The number of Christians at risk of persecution across the globe has risen by 15 million in the past year according to a religious freedom charity.
Open Doors has released its annual World Watch List, which assesses the scale of persecution faced by Christians across the world and ranks the top 50 countries of concern for the following year.
According to the study, 260 million Christians live in countries where they experience high, very high or extreme levels of persecution - this is up from 245 million in 2019.
One of the reports key conclusions is that the world has become less tolerant and less safe for hundreds of millions of the world's Christians.
An average of eight believers a day are killed for their faith across the globe while 23 are raped or sexually harassed for religious reasons.
Every week 186 church buildings are attacked and 276 Christian homes are burned or destroyed while an average of 309 are unjustly imprisoned for their beliefs each month.
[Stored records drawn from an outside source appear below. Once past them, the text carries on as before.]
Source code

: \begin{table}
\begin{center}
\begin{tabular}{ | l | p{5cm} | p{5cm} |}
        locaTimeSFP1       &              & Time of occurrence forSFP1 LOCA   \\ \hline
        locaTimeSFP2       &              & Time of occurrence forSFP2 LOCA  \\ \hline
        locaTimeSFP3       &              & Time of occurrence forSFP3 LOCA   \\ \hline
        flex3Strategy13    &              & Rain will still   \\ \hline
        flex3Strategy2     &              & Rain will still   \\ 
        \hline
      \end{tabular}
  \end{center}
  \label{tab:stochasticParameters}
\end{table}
Open Doors UK and Ireland CEO Henrietta Blyth tells Premier a rise in Islamic extremism is one contributing factor: "Islamic extremism is growing particularly in West Africa. There are many countries there that are now on the list of the Top 50. For example, Burkina Faso has appeared on the list for the first time this year at number 28. It's gone from zero to very high persecution within 12 months."
Nigeria which is number twelve on the list, saw the highest number of Christians killed for their faith, with approximately 1,350 Christians killed in the 2020 reporting period.
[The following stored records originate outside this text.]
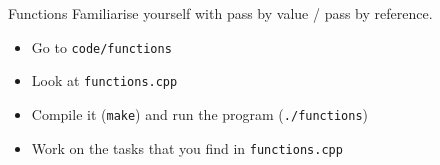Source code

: \begin{frame}[fragile]
  \begin{exercise}{Functions}
    Familiarise yourself with pass by value / pass by reference.
    \begin{itemize}
      \item Go to \texttt{code/functions}
      \item Look at \texttt{functions.cpp}
      \item Compile it (\texttt{make}) and run the program (\texttt{./functions})
      \item Work on the tasks that you find in \texttt{functions.cpp}
    \end{itemize}
  \end{exercise}
\end{frame}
As well as highlighting the plight of Christians in Sub-saharan Africa, the charity's findings show a worsening of treatment across Asia. In China digital surveillance has increased with one church using facial recognition to monitor worshippers while India is expected to follow similar trends. Violence against minority groups has also increased in the Hindu majority country with 1,445 physical attacks and death threats reported against Christians in the past year.
North Korea remains the most dangerous place to live as a Christian, and has been at the top of the World Watch List since its records began in 2002.
Something as simple as owning a Bible there can lead to a person's arrest and permanent imprisonment in one of the country's labour camps.
2019 was a significant year for exposing the plight of millions of Christians across the globe with Sri Lanka's Easter bombings killing 259 people in a series of targeted attacks by Islamic extremists.
Asia Bibi, the Christian mother sentenced to death for blasphemy in Pakistan was set free and reunited with her family, after spending nine years on death row and Nigeria saw the beheading of 11 Christian hostages on Christmas Day.
In July, the recommendations of the Foreign Office's report into persecuted Christians by the Bishop of Truro was accepted by the Government and in December the Prime Minister committed to stand in solidarity with persecuted Christians.
A report based on Open Door's findings was launched in the House of Commons on Wednesday to outline how faith communities and organisations can provide vital support to vulnerable Christians. The charity is calling on the government to recognise religious vulnerability and provide adequate funding to support international humanitarian efforts and local faith leaders in the field.